Records from a dataset
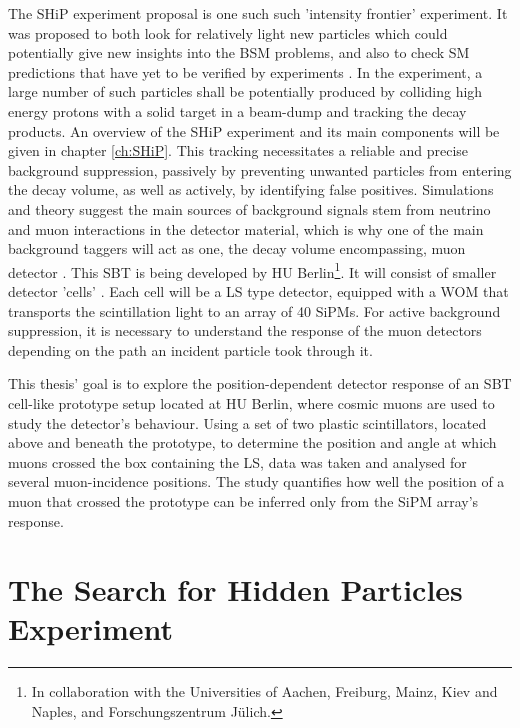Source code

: 	The \ac{SHiP} experiment proposal is one such such 'intensity frontier' experiment.
	It was proposed to both look for relatively light new particles which could potentially give new insights into the \ac{BSM} problems, and also to check \ac{SM} predictions that have yet to be verified by experiments \cite{SHIP-proposal,SHIP-technical}.
	In the experiment, a large number of such particles shall be potentially produced by colliding high energy protons with a solid target in a beam-dump and tracking the decay products. An overview of the \ac{SHiP} experiment and its main components will be given in chapter \ref{ch:SHiP}.
	This tracking necessitates a reliable and precise background suppression, passively by preventing unwanted particles from entering the decay volume, as well as actively, by identifying false positives. Simulations and theory suggest the main sources of background signals stem from neutrino and muon interactions in the detector material, which is why one of the main background taggers will act as one, the decay volume encompassing, muon detector \cite{SHIP-DESIGN-2019}. This \acf{SBT} is being developed by \ac{HU} Berlin\footnote{In collaboration with the Universities of Aachen, Freiburg, Mainz, Kiev and Naples, and Forschungszentrum Jülich.}. It will consist of smaller detector 'cells' \cite{SHIP-DESIGN-2019}. Each cell will be a \ac{LS} type detector, equipped with a \ac{WOM} that transports the scintillation light to an array of 40 \acsp{SiPM}. For active background suppression, it is necessary to understand the response of the muon detectors depending on the path an incident particle took through it. 
	
	This thesis' goal is to explore the position-dependent detector response of an \ac{SBT} cell-like prototype setup located at \ac{HU} Berlin, where cosmic muons are used to study the detector's behaviour. Using a set of two plastic scintillators, located above and beneath the prototype, to determine the position and angle at which muons crossed the box containing the \ac{LS}, data was taken and analysed for several muon-incidence positions. The study quantifies how well the position of a muon that crossed the prototype can be inferred only from the \ac{SiPM} array's response.

 


\chapter{The Search for Hidden Particles Experiment}
\label{ch:SHiP}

YOUR ASSIGNMENT
Return each line above word for word. Skip the pictures.

RESPONSE FOR THIS EXERCISE
Source code

: 	The \ac{SHiP} experiment proposal is one such such 'intensity frontier' experiment.
	It was proposed to both look for relatively light new particles which could potentially give new insights into the \ac{BSM} problems, and also to check \ac{SM} predictions that have yet to be verified by experiments \cite{SHIP-proposal,SHIP-technical}.
	In the experiment, a large number of such particles shall be potentially produced by colliding high energy protons with a solid target in a beam-dump and tracking the decay products. An overview of the \ac{SHiP} experiment and its main components will be given in chapter \ref{ch:SHiP}.
	This tracking necessitates a reliable and precise background suppression, passively by preventing unwanted particles from entering the decay volume, as well as actively, by identifying false positives. Simulations and theory suggest the main sources of background signals stem from neutrino and muon interactions in the detector material, which is why one of the main background taggers will act as one, the decay volume encompassing, muon detector \cite{SHIP-DESIGN-2019}. This \acf{SBT} is being developed by \ac{HU} Berlin\footnote{In collaboration with the Universities of Aachen, Freiburg, Mainz, Kiev and Naples, and Forschungszentrum Jülich.}. It will consist of smaller detector 'cells' \cite{SHIP-DESIGN-2019}. Each cell will be a \ac{LS} type detector, equipped with a \ac{WOM} that transports the scintillation light to an array of 40 \acsp{SiPM}. For active background suppression, it is necessary to understand the response of the muon detectors depending on the path an incident particle took through it. 
	
	This thesis' goal is to explore the position-dependent detector response of an \ac{SBT} cell-like prototype setup located at \ac{HU} Berlin, where cosmic muons are used to study the detector's behaviour. Using a set of two plastic scintillators, located above and beneath the prototype, to determine the position and angle at which muons crossed the box containing the \ac{LS}, data was taken and analysed for several muon-incidence positions. The study quantifies how well the position of a muon that crossed the prototype can be inferred only from the \ac{SiPM} array's response.

 


\chapter{The Search for Hidden Particles Experiment}
\label{ch:SHiP}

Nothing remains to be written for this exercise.